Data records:
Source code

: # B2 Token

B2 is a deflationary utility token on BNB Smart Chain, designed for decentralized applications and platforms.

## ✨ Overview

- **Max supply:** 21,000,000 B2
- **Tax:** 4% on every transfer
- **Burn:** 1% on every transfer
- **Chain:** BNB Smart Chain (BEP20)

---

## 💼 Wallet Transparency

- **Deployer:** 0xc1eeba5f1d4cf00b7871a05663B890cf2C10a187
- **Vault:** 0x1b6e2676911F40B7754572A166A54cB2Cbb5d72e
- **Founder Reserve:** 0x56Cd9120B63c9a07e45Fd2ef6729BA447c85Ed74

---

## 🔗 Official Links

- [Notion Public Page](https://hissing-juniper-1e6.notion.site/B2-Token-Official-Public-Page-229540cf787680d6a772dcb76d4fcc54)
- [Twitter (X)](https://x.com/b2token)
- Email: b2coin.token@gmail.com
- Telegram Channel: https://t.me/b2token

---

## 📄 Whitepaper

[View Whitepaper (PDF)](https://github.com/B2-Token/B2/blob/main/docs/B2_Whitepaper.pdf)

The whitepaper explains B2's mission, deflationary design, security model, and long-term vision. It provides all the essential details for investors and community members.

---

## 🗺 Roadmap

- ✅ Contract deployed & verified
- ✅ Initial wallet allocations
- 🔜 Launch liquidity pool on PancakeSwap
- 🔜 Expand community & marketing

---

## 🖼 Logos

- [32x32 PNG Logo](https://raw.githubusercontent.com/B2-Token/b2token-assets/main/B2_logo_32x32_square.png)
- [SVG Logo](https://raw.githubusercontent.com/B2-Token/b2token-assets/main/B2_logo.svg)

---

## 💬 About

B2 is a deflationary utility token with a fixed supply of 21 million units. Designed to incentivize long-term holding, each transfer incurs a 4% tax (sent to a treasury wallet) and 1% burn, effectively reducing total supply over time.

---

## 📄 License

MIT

§ Task directions
In your answer, include only the lines above starting at the line that holds "- **Vault:** 0x1b6e2676911F40B7754572A166A54cB2Cbb5d72e" and ending at the line that holds "- [Twitter (X)](https://x.com/b2token)", copied exactly.

§ Answer to the exercise
- **Vault:** 0x1b6e2676911F40B7754572A166A54cB2Cbb5d72e
- **Founder Reserve:** 0x56Cd9120B63c9a07e45Fd2ef6729BA447c85Ed74

---

## 🔗 Official Links

- [Notion Public Page](https://hissing-juniper-1e6.notion.site/B2-Token-Official-Public-Page-229540cf787680d6a772dcb76d4fcc54)
- [Twitter (X)](https://x.com/b2token)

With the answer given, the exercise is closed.